- Flag Coat of arms
- Location within the voivodeship
- Country: Poland
- Voivodeship: Lower Silesian
- Seat: Świdnica
- Gminas: Total 8 (incl. 2 urban) Świdnica; Świebodzice; Gmina Dobromierz; Gmina Jaworzyna Śląska; Gmina Marcinowice; Gmina Strzegom; Gmina Świdnica; Gmina Żarów;

Area
- • Total: 742.89 km^{2} (286.83 sq mi)

Population (2019-06-30)
- • Total: 157,178
- • Density: 211.58/km^{2} (547.98/sq mi)
- • Urban: 107,783
- • Rural: 49,395
- Car plates: DSW
- Website: www.powiat.swidnica.pl

= Świdnica County =

Świdnica County (powiat świdnicki) is a unit of territorial administration and local government (powiat) in Lower Silesian Voivodeship, south-western Poland. It came into being on January 1, 1999, as a result of the Polish local government reforms passed in 1998. The county covers an area of 742.9 km2. Its administrative seat is Świdnica, and it also contains the towns of Świebodzice, Strzegom, Jaworzyna Śląska and Żarów.

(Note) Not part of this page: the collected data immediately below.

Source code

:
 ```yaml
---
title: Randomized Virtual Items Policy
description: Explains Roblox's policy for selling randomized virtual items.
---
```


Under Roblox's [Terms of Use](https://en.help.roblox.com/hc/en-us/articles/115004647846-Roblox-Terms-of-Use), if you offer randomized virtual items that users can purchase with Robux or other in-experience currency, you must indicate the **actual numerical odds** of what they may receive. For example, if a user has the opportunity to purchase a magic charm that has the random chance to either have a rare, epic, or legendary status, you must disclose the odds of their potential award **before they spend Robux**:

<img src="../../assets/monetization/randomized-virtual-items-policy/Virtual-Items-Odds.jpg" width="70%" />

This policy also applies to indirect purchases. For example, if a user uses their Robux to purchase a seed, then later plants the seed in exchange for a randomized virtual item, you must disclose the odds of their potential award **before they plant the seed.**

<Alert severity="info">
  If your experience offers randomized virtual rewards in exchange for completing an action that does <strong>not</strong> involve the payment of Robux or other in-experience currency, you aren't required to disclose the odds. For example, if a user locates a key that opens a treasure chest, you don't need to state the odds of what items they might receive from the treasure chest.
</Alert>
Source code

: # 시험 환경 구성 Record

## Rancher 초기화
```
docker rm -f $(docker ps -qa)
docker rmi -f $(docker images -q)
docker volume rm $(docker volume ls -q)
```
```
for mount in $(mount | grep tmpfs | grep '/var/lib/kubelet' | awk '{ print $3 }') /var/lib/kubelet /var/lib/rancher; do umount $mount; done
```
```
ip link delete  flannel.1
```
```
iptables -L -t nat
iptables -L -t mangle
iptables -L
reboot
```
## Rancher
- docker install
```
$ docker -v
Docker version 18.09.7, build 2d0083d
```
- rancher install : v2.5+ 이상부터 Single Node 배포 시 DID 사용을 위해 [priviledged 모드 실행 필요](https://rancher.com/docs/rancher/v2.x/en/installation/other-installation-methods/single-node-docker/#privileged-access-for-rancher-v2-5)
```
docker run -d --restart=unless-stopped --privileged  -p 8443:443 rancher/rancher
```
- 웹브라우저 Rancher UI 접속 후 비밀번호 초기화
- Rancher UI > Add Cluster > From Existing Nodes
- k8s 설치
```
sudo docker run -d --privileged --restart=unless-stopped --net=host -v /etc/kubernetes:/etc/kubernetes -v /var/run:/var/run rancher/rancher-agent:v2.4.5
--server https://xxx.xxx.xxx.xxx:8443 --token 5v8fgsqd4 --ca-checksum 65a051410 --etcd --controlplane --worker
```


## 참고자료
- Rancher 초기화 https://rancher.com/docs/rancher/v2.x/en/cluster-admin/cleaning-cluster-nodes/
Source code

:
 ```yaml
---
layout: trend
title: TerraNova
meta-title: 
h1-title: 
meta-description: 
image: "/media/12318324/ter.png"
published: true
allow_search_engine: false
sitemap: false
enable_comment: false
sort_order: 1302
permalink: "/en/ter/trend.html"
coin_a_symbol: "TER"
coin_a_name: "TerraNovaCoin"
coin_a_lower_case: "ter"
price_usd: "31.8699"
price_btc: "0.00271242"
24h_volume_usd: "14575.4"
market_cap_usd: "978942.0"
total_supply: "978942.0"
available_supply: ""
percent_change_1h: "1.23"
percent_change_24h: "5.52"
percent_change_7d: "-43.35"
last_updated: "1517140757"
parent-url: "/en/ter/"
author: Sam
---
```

As of 2019 the total population of the county is 157,178. The most populated towns are Świdnica with 57,041 inhabitants, Świebodzice with 22,793 inhabitants, and Strzegom with 16,106 inhabitants.

==Neighbouring counties==
Świdnica County is bordered by Środa County to the north, Wrocław County to the north-east, Dzierżoniów County to the south, Wałbrzych County to the south-west and Jawor County to the north-west.

==Administrative division==
The county is subdivided into eight gminas (two urban, three urban-rural and three rural). These are listed in the following table, in descending order of population.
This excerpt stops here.